Arjun Appadurai (2016) has noted that if non-European objects have generally been made to tell stories about distant places and cosmologies, their journeys of displacement, relocation and rehabilitation have remained largely untold. Rather, such objects are made into ‘testaments’ to fixity, of both Europe’s superior figure and a variety of others as its always belated shadow. But if we shift our focus from origins and endpoints to the journeys in between, how might ethnographic collections reveal more complicated stories about colonial relations, un/intentional trajectories and transformations? Moreover, how might attending to objects in transit lead us to a richer and more nuanced understanding and conceptual vocabulary of the colonial conditions of their production and their affective possibilities in the present?

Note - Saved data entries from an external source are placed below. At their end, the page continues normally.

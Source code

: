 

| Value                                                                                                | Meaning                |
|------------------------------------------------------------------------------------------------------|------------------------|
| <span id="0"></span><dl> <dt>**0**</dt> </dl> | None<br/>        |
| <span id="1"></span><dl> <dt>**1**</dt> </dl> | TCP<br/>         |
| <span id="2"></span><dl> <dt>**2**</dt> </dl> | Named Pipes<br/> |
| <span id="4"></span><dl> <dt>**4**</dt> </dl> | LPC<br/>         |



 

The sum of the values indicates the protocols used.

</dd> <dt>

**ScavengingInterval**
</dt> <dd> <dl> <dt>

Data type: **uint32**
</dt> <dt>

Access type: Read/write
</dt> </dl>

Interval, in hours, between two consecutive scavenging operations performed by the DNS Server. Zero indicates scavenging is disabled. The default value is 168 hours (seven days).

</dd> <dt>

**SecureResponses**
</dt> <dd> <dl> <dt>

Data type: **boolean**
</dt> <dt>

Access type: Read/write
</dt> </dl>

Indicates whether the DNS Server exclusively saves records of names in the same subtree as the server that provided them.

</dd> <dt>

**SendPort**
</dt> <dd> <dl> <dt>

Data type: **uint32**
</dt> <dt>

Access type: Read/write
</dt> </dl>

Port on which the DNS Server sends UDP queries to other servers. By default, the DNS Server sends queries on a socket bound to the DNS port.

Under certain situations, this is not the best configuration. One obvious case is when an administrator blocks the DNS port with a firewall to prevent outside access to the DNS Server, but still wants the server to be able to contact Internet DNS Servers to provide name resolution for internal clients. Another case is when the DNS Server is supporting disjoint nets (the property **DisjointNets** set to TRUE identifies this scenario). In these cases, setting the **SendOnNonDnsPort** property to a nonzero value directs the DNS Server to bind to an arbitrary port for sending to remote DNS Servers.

Ethnographic objects with their stretched-out histories, layered relations and multiple registers of value surely complicate, if not completely undermine, totalizing dichotomies of us/them. Instead, they open up to ongoing histories of connection, at times violent, intimate, convivial, oppressive, emancipatory, collaborative, combative, sympathetic, transformative, and so on. In short, objects reveal that what lies between ‘us and them’ is an entanglement that refuses a certain kind of foreclosure. And yet our conceptual vocabulary often falls short in the task of disclosing the varied complexities of such entanglement. How does the colonial transform concepts of gifting, exchange, migration, sharing, and responsibility? (How) can we develop a new vocabulary for addressing these relations and interactions that bears a sense of responsibility to the past, and also to claims for justice in the present?
- Arjun Appadurai, Dictionary of Now #4: Sharon Macdonald, Tony Bennett & Arjun Appadurai – THING, Ethnologisches Museum Berlin, 10 October 2016.